# Me and Mateo At The Park This Morning



## NewYorkDogue (Sep 27, 2011)

He's at this stage now where he likes to people watch. He will find a bench, or large rock, and just hang out and watch people. I go along with it because, well, I like to watch people, too.


----------



## CorgiPaws (Mar 31, 2009)

Mateo is *so* dang handsome. Love the photo, thanks for sharing.


----------



## NewYorkDogue (Sep 27, 2011)

CorgiPaws said:


> Mateo is *so* dang handsome. Love the photo, thanks for sharing.

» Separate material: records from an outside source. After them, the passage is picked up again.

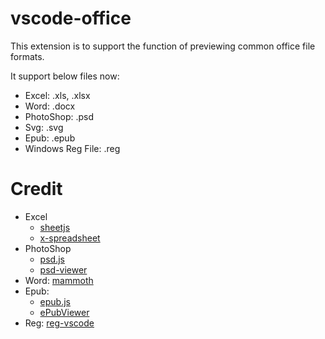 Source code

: # vscode-office

This extension is to support the function of previewing common office file formats.

It support below files now:
- Excel: .xls, .xlsx
- Word: .docx
- PhotoShop: .psd
- Svg: .svg
- Epub: .epub
- Windows Reg File: .reg

# Credit

- Excel
  - [sheetjs](https://github.com/SheetJS/sheetjs)
  - [x-spreadsheet](https://github.com/myliang/x-spreadsheet)
- PhotoShop
  - [psd.js](https://github.com/meltingice/psd.js)
  - [psd-viewer](https://github.com/zenoamaro/psd-viewer)
- Word: [mammoth](https://github.com/mwilliamson/mammoth.js)
- Epub:
  - [epub.js](https://github.com/futurepress/epub.js/)
  - [ePubViewer](https://github.com/pgaskin/ePubViewer)
- Reg: [reg-vscode](https://github.com/ionutvmi/reg-vscode)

Thank you- I just realized I didn't have any photos of me and the dog together (well, one or two- but not great quality). This one makes me smile, though...'cause, he never seems that big to me....until I see a photo of us together, LOL.


----------



## Sprocket (Oct 4, 2011)

He looks like such a man dog now! :mullet:


----------



## Chocx2 (Nov 16, 2009)

I didn't realize he was so big!! He is very handsome boy. Hows his elbow?


----------



## kathylcsw (Jul 31, 2011)

Wow he is a gorgeous dog! That is a great picture of both of you.


----------



## bett (Mar 15, 2012)

great shot.
i bet you get lots of "hellos"


----------



## Georgiapeach (Jan 24, 2011)

Great photo - wow, he's HUGE!


----------



## Khan (Jan 17, 2010)

For such a BIG dog, he still looks like a big Goof!! I think that's why everyone gravitates towards them. They are not scary or menacing looking, they just look like really big puppies!! He is starting to lose a little of that, and looking more "grown up" 
Great photo of you both!!


----------



## NewYorkDogue (Sep 27, 2011)

Khan said:


> For such a BIG dog, he still looks like a big Goof!! I think that's why everyone gravitates towards them. They are not scary or menacing looking, they just look like really big puppies!! He is starting to lose a little of that, and looking more "grown up"
> Great photo of you both!!


It's true- despite his size, more people gravitate towards him than run in the other direction, LOL. Although I do feel safe - esp. at night- walking the streets with this big red dog by my side...


----------



## NewYorkDogue (Sep 27, 2011)

bett said:


> great shot.
> i bet you get lots of "hellos"



A LOT-- and Mateo's picture is on a lot of tourists' cameras.


----------



## NewYorkDogue (Sep 27, 2011)

Chocx2 said:


> I didn't realize he was so big!! He is very handsome boy. Hows his elbow?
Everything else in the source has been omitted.